━━━ INPUT MATERIAL ━━━
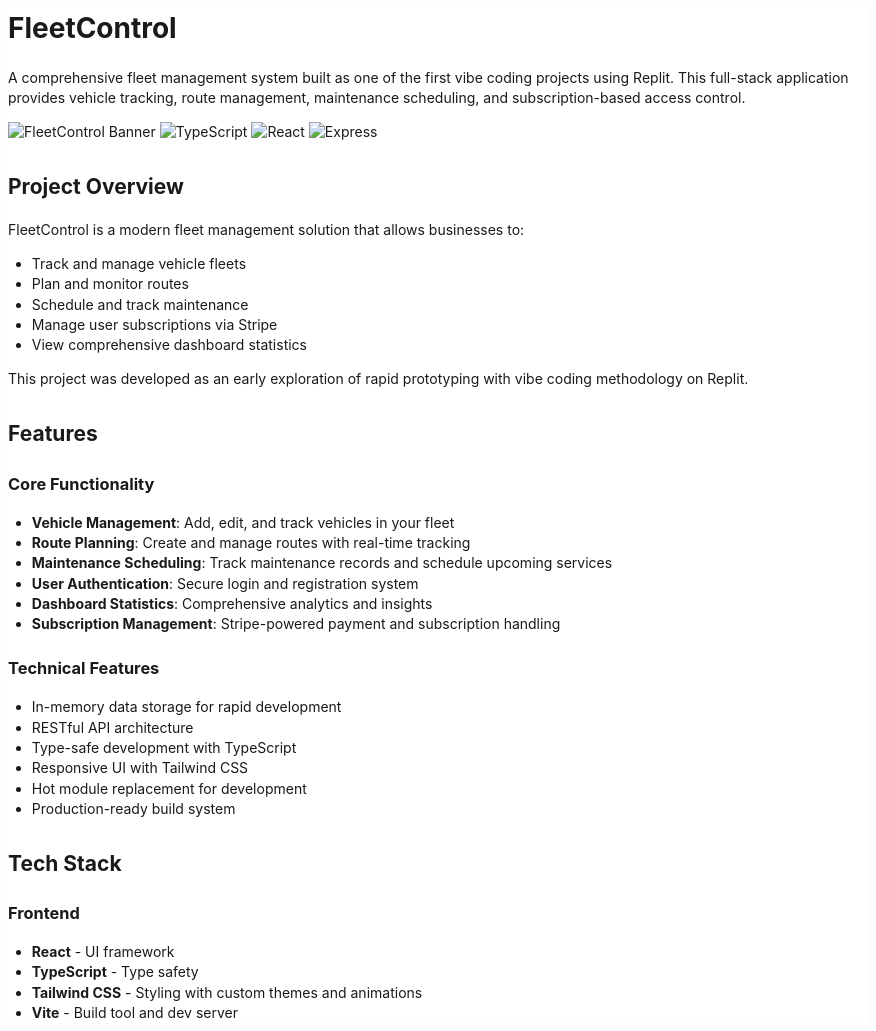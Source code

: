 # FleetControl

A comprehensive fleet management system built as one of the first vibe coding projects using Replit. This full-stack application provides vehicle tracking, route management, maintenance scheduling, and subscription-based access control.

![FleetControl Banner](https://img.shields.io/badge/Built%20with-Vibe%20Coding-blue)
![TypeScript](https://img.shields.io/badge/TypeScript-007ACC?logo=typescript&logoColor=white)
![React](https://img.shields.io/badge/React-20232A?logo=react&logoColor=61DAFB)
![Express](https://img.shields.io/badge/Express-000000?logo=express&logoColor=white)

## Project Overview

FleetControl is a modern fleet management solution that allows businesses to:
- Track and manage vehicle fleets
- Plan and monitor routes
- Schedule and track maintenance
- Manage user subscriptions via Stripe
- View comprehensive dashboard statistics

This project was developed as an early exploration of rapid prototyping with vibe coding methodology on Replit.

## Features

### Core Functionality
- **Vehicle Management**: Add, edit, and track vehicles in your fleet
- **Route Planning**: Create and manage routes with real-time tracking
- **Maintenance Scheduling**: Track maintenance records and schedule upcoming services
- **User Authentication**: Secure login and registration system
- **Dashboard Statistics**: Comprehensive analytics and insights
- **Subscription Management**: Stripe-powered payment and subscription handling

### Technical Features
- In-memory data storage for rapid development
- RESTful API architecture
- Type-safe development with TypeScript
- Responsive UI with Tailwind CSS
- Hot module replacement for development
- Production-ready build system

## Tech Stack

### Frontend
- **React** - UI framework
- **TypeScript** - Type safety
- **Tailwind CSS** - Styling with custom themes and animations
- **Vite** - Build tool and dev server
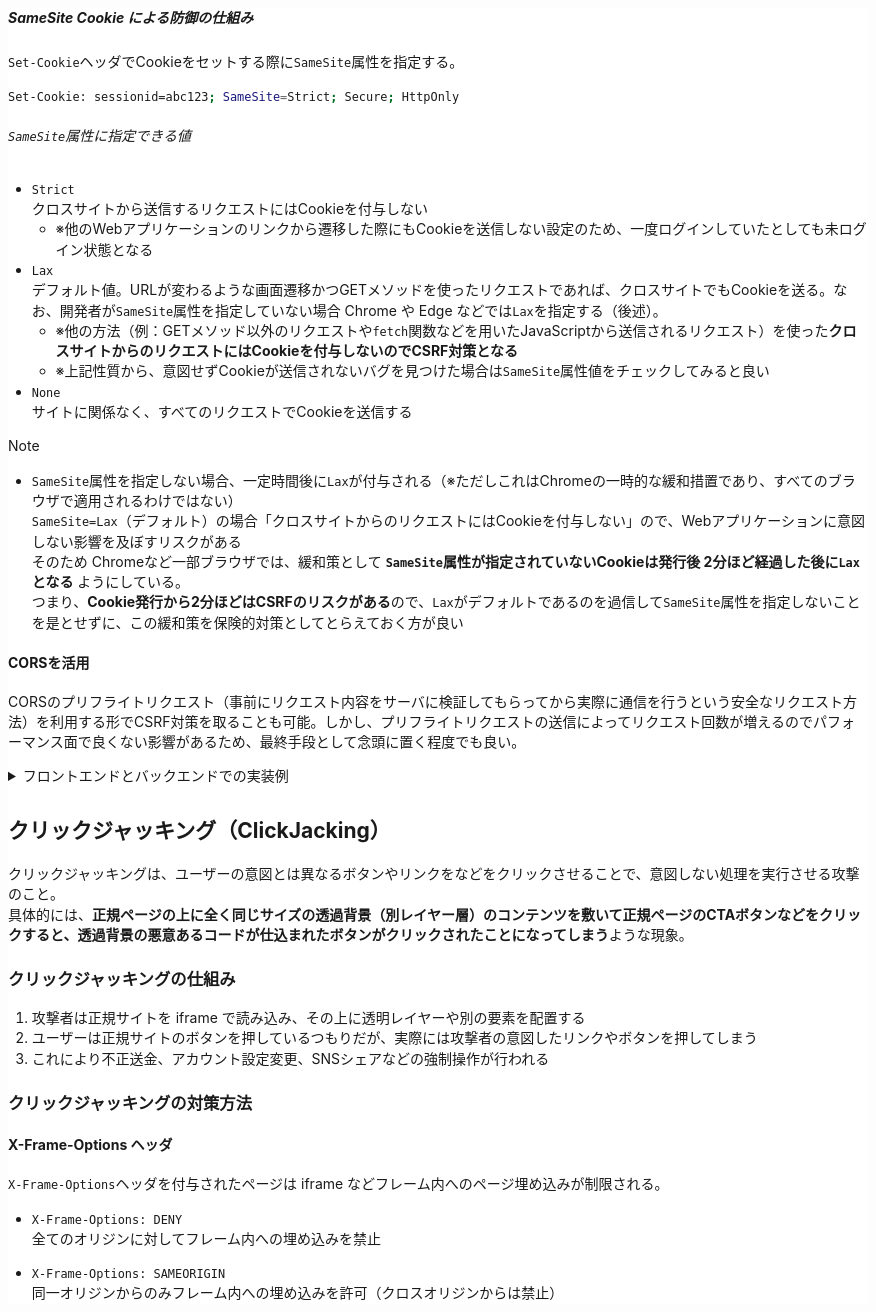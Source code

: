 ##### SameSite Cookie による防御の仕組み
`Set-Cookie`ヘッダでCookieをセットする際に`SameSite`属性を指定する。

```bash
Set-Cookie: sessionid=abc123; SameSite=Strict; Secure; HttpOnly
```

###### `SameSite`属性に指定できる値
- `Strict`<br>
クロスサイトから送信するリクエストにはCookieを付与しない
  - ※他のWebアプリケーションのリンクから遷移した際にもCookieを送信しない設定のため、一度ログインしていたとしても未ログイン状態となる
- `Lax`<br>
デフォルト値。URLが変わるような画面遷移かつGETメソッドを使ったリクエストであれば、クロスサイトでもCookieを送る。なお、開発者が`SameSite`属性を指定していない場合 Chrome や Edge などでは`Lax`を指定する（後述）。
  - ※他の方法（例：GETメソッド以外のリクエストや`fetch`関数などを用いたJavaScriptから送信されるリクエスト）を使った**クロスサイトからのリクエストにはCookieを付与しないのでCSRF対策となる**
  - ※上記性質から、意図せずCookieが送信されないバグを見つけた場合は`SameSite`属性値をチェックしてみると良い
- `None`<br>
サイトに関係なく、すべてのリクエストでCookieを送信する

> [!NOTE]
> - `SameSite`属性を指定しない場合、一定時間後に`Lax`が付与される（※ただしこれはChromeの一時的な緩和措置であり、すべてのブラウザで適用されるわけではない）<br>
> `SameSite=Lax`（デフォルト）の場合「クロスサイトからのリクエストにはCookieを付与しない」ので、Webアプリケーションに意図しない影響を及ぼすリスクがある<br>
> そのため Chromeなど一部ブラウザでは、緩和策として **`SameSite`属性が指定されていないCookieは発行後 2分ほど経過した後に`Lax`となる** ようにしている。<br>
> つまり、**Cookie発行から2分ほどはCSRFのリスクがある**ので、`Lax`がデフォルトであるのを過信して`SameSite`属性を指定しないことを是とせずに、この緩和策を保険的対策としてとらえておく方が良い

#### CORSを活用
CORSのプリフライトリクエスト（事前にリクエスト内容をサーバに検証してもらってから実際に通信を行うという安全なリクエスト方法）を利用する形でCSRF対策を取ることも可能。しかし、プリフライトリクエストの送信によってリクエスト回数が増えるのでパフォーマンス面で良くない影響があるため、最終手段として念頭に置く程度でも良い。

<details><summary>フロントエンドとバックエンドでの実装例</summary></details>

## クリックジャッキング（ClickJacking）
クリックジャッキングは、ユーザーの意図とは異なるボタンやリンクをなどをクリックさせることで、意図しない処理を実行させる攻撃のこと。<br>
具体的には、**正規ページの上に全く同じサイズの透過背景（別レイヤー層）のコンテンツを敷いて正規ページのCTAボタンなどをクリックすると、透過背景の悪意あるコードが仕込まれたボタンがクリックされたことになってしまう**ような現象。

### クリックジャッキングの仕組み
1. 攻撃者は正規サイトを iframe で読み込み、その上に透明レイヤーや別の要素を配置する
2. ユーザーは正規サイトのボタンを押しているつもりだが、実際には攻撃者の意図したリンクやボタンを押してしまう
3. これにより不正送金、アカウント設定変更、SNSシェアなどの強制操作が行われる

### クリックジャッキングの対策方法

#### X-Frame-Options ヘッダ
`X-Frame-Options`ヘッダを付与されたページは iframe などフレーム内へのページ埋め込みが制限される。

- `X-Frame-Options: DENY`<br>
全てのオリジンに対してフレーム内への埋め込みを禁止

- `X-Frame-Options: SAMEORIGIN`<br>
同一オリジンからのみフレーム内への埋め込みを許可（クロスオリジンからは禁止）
━━━
* **WHAT YOU NEED TO DO**:
Copy each line of the data that contains the word "Tailwind".

* **RESPONSE TO THIS TASK**:
- Responsive UI with Tailwind CSS
- **Tailwind CSS** - Styling with custom themes and animations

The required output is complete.